This post concludes our bi-weekly blog series on Awesome Chef Paul Comtois’ DevOps Story. You can read the final part below, while part one is here and part two is here. Thank you to Pauly for sharing his tale with us!
The last hurdle was that, even with all we’d accomplished, we still weren’t reaching the sys admins. I had thought they would be my vanguard, we would charge forward, and we were going to show all this value. Initially, it turned out they didn’t want to touch Chef at all! Jumpstart, Kickstart and shell scripts were still the preferred method of managing infrastructure.

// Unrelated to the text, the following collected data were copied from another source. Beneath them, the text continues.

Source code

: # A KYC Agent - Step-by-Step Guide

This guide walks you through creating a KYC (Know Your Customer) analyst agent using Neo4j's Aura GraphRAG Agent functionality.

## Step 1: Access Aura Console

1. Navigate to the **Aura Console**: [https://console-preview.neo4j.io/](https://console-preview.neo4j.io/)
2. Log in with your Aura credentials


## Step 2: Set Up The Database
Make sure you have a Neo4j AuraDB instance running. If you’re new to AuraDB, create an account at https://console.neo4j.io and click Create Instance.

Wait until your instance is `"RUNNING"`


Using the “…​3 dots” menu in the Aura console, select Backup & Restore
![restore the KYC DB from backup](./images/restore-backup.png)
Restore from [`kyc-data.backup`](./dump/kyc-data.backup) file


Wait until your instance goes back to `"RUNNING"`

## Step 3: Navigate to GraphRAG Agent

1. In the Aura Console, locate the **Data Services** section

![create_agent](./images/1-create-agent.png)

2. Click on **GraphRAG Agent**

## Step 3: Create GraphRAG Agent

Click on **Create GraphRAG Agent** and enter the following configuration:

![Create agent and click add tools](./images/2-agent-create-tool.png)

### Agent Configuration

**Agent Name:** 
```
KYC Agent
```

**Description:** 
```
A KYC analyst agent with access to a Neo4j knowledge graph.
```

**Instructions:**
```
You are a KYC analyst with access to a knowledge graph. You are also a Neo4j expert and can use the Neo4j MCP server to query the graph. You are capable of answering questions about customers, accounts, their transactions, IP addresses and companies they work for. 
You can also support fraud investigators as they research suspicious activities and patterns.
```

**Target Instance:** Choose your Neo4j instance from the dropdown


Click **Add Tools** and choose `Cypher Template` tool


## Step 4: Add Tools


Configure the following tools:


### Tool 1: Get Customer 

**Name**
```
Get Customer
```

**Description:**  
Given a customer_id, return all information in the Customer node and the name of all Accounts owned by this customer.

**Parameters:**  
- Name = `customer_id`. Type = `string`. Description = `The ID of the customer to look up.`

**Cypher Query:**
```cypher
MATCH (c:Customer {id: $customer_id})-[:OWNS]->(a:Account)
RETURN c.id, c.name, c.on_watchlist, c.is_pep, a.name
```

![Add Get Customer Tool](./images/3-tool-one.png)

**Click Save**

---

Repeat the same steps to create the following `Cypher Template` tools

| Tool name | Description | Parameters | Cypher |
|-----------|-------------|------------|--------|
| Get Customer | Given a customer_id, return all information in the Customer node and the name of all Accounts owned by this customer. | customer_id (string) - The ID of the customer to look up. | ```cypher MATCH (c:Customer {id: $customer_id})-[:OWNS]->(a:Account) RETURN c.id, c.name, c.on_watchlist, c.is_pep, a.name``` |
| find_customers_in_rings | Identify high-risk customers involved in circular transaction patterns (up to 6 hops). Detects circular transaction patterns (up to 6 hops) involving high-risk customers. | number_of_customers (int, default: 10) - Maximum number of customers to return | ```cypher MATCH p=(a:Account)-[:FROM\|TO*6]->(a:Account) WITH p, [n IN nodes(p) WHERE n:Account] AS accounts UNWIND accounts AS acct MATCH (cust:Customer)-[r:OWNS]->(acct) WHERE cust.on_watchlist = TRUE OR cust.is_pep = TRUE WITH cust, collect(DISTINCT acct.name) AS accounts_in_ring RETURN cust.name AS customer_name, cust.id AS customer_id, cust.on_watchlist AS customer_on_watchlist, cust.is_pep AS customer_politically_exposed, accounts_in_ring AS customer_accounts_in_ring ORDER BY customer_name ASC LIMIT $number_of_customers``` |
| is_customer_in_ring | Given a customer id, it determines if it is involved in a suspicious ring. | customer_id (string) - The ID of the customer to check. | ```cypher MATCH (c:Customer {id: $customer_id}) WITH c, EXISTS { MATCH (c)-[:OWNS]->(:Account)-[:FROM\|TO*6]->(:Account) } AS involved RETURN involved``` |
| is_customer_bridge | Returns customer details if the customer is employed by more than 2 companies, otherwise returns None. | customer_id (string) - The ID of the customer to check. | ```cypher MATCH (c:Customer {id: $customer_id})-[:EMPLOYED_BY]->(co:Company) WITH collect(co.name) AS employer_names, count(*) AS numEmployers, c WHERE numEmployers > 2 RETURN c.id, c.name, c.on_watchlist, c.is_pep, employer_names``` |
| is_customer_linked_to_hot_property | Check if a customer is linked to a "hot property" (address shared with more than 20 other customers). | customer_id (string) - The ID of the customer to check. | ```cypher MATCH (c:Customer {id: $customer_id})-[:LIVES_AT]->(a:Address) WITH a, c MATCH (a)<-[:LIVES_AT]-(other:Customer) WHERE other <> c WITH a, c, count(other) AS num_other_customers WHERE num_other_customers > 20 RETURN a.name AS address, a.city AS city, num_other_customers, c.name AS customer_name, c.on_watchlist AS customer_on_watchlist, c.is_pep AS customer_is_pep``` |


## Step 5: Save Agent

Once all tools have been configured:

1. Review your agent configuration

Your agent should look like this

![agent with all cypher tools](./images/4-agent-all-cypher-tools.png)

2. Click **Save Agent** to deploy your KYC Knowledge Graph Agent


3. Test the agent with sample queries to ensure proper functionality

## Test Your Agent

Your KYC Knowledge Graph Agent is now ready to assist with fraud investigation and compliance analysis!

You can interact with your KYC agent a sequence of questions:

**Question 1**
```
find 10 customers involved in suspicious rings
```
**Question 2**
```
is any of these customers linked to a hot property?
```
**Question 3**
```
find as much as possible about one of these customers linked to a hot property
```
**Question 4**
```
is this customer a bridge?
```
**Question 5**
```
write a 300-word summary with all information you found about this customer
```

About the same time that the release team was getting up to speed, the database team decided that they wanted a way to get around the sys admin team because it took too long for changes to happen. One guy on the database team knew a guy on the apps team who had root access and that guy began to make the changes for the database team with Chef. The sys admins were cut out and the apps team felt resentful because the sys admins weren’t doing their job.

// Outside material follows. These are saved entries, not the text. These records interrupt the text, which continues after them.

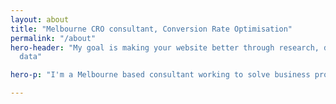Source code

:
 ```yaml
---
layout: about
title: "Melbourne CRO consultant, Conversion Rate Optimisation"
permalink: "/about"
hero-header: "My goal is making your website better through research, design and
  data"

hero-p: "I'm a Melbourne based consultant working to solve business problems for clients around the world with data, experimentation and user-centred design "

---
```

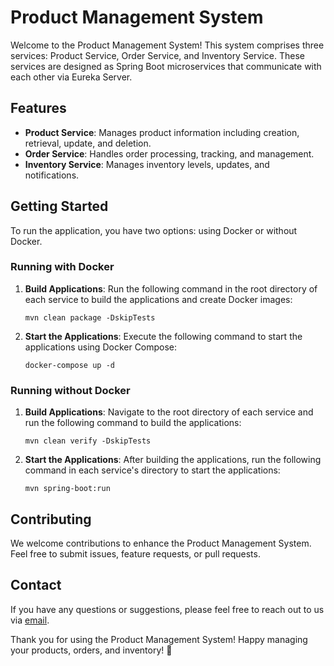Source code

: # Product Management System

Welcome to the Product Management System! This system comprises three services: Product Service, Order Service, and Inventory Service. These services are designed as Spring Boot microservices that communicate with each other via Eureka Server.

## Features

- **Product Service**: Manages product information including creation, retrieval, update, and deletion.
- **Order Service**: Handles order processing, tracking, and management.
- **Inventory Service**: Manages inventory levels, updates, and notifications.

## Getting Started

To run the application, you have two options: using Docker or without Docker.

### Running with Docker

1. **Build Applications**: Run the following command in the root directory of each service to build the applications and create Docker images:
    ```
    mvn clean package -DskipTests
    ```

2. **Start the Applications**: Execute the following command to start the applications using Docker Compose:
    ```
    docker-compose up -d
    ```

### Running without Docker

1. **Build Applications**: Navigate to the root directory of each service and run the following command to build the applications:
    ```
    mvn clean verify -DskipTests
    ```

2. **Start the Applications**: After building the applications, run the following command in each service's directory to start the applications:
    ```
    mvn spring-boot:run
    ```

## Contributing

We welcome contributions to enhance the Product Management System. Feel free to submit issues, feature requests, or pull requests.


## Contact

If you have any questions or suggestions, please feel free to reach out to us via [email](mailto:pratikdesai399@gmail.com).

Thank you for using the Product Management System! Happy managing your products, orders, and inventory! 🚀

That started putting pressure on the sys admins. The app team was saying, “Hey, you guys in sys admin, you can’t use that shell script any more to make the change for DNS. Don’t use Kickstart and Jumpstart because they only do it once, and we don’t have access. We need to be able to manage everything going forward across ALL pods, not one at a time and we need to do it together.” It was truly great to see the app team take the lead and strive to help, rather than argue.
So, the app team started to train the sys admins. They’d say, “This is how you make the change. It’s super easy. Bring this file up in Vim or Emacs, make the change, save it up to the repository, and it’ll push it out on its own in the next Chef client run.” The sys admins were amazed. “Really, that’s all I have to do?” “Yep, that’s all you have to do.”

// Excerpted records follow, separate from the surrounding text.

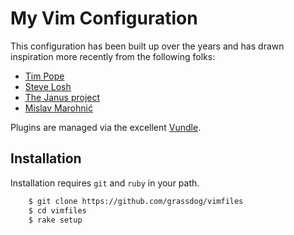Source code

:# My Vim Configuration

This configuration has been built up over the years and has drawn inspiration more recently from the following folks:

* [Tim Pope](https://github.com/tpope)
* [Steve Losh](https://bitbucket.org/sjl/dotfiles/src/tip/vim/)
* [The Janus project](https://github.com/carlhuda/janus)
* [Mislav Marohnić](https://github.com/mislav/vimfiles)

Plugins are managed via the excellent [Vundle](https://github.com/gmarik/vundle).

## Installation

Installation requires `git` and `ruby` in your path.

```sh
    $ git clone https://github.com/grassdog/vimfiles
    $ cd vimfiles
    $ rake setup
```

I worked with people to identify the biggest pain points that the systems guys dealt with. We were looking for things they had to manage across all six pods every day, LDAP, DNS, memory tuning and things like that. We showed them how to fix those things with Chef, and after a while they forgot that Chef was even managing it. It became more and more common for them to pop in and make a change, following a lean change management process. They started using the shell scripts less and less. Finally, I said let’s get rid of the shell scripts and let Chef replace the bastion host.
That was a very long process. It took months, and honestly none of it was really about tools. It was all cultural. It was all about managing people and their emotions and fears about losing their identities and their responsibilities. The inertia of staying with what they knew was countered not by me, but by the other teams and a shifting cultural approach.
Admittedly, a couple people didn’t make it. They couldn’t see any value in unifying configurations and streamlining our processes. Some called configuration automation and CI a fad. The result was that they were no longer happy with the new direction. While I don’t ever like losing good people, sometimes they must do what is right for themselves and seek a place where they can be happy.
As a leader you need to try to mentor individuals and get them to see the value of what you’re doing. I see three stages in these types of cultural changes. At the beginning, you try to get people on board, you try and get them excited, so they can contribute and feel good about it. You engage and empower them and get out of their way. It is critical to communicate openly and be transparent on why the change is needed. Sometimes you will have someone that just doesn’t want to change. In this case I believe in “You don’t have to agree, but I need you to support the idea.” Often they will see the value and benefit over time. If they don’t support the idea, then the message is, “Look, this is just not going to work out.” We were not able to provide them a place to hide, the organization was too small and everyone had to contribute.
Over time the company grew significantly, and it was bought by an even larger firm. Chef helped make that happen. DevOps helped make that happen. All that rolled back code before Chef caused attrition in customers and burned out employees. The platform would always go down, and customers would have to wait for 6 months for any new feature because it was so painful for us to get product out to the market.
Chef enabled us to have both frequent reliable deployments and a stable production environment. This lead directly to no more code rollbacks and happier, more satisfied customers.